JC Lattès (2022), Livre de Poche (2023)
Paternité × Survie × Quête de soi × Identité
Imaginez-vous tout perdre. Vraiment, imaginez-vous tout perdre… ? Ian a tout perdu. Enfin il le pense…
Il était parti traquer le loup qui rôdait autour de cette cabane qu’il avait bâti, loin dans sa montagne, reculée des Hommes, il en est revenu bredouille. Et avant même d’apercevoir les poutres en bois qui dessinaient son foyer, il l’a senti. Quelque chose n’allait pas.
Son fils n’est pas venu vers lui, courant à travers champs pour se jeter dans les bras de son père comme il le faisait à chaque fois que celui-ci s’absentait. Même les rayons du soleil ne se dispersaient pas dans cette couleur qui illuminait la prairie alentour. Non. Juste le silence, l’angoisse, et la peur qui tenaille comme un étau, puis se transforme en terreur quand il découvre, allongé devant la cabane, le corps inerte de sa femme, Ava.

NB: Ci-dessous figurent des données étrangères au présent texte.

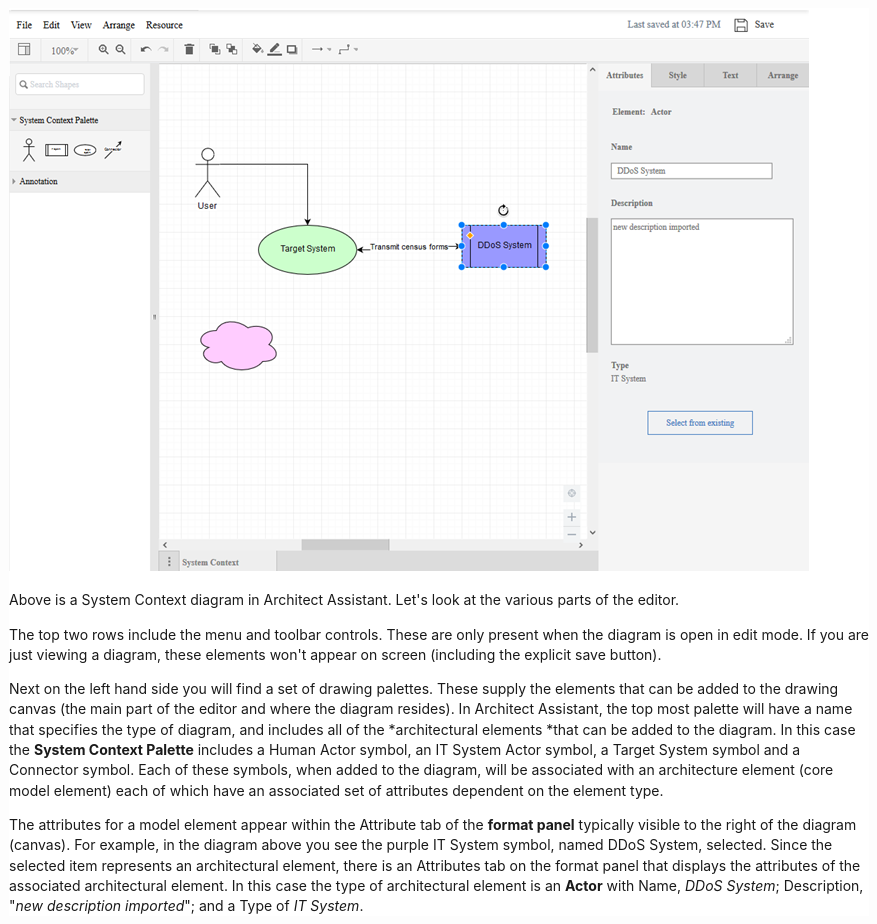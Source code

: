 ![System Context Diagram - MxGraph Editor](../images/system-context-diagram.png)

Above is a System Context diagram in Architect Assistant. Let's look at the various parts of the editor. 

The top two rows include the menu and toolbar controls.  These are only present when the diagram is open in edit mode. If you are just viewing a diagram, these elements won't appear on screen (including the explicit save button). 

Next on the left hand side you will find a set of drawing palettes. These supply the elements that can be added to the drawing canvas (the main part of the editor and where the diagram resides). In Architect Assistant, the top most palette will have a name that specifies the type of diagram, and includes all of the *architectural elements *that can be added to the diagram.  In this case the **System Context Palette** includes a Human Actor symbol, an IT System Actor symbol, a Target System symbol and a Connector symbol. Each of these symbols, when added to the diagram, will be associated with an architecture element (core model element) each of which have an associated set of attributes dependent on the element type. 

The attributes for a model element appear within the Attribute tab of the **format panel** typically visible to the right of the diagram (canvas).  For example, in the diagram above you see the purple IT System symbol, named DDoS System, selected. Since the selected item represents an architectural element, there is an Attributes tab on the format panel that displays the attributes of the associated architectural element. In this case the type of architectural element is an **Actor** with Name, *DDoS System*; Description, "*new description imported*"; and a Type of *IT System*.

Il était parti traquer le loup, et c’est un ours qui lui a tout pris. Tout était perdu… Enfin, le pensait-il.
Car sous le corps, un autre est resté en vie, protégé par ce bouclier maternel qui depuis la première cellule qui se divise pour devenir embryon, fait rempart face aux dangers de la vie. Son fils vit encore. Grâce au courage d’Ava, Aru, vit encore. Cet enfant, ça avait été le souhait de sa femme, ce bout de vie qui rythmerait le quotidien difficile d’une vie en autonomie dans cette montagne loin des Hommes. Une vie taillée pour Ian. Une vie qu’il avait décidé pour sa famille, et dans laquelle l’amour de sa femme lui permettait de tenir. Sa femme n’est plus là, Aru oui.
Mais…
“Un enfant ce n’est pas fait pour la vie, cette vie-là je veux dire qui est immense et brutale devant lui devant nous…”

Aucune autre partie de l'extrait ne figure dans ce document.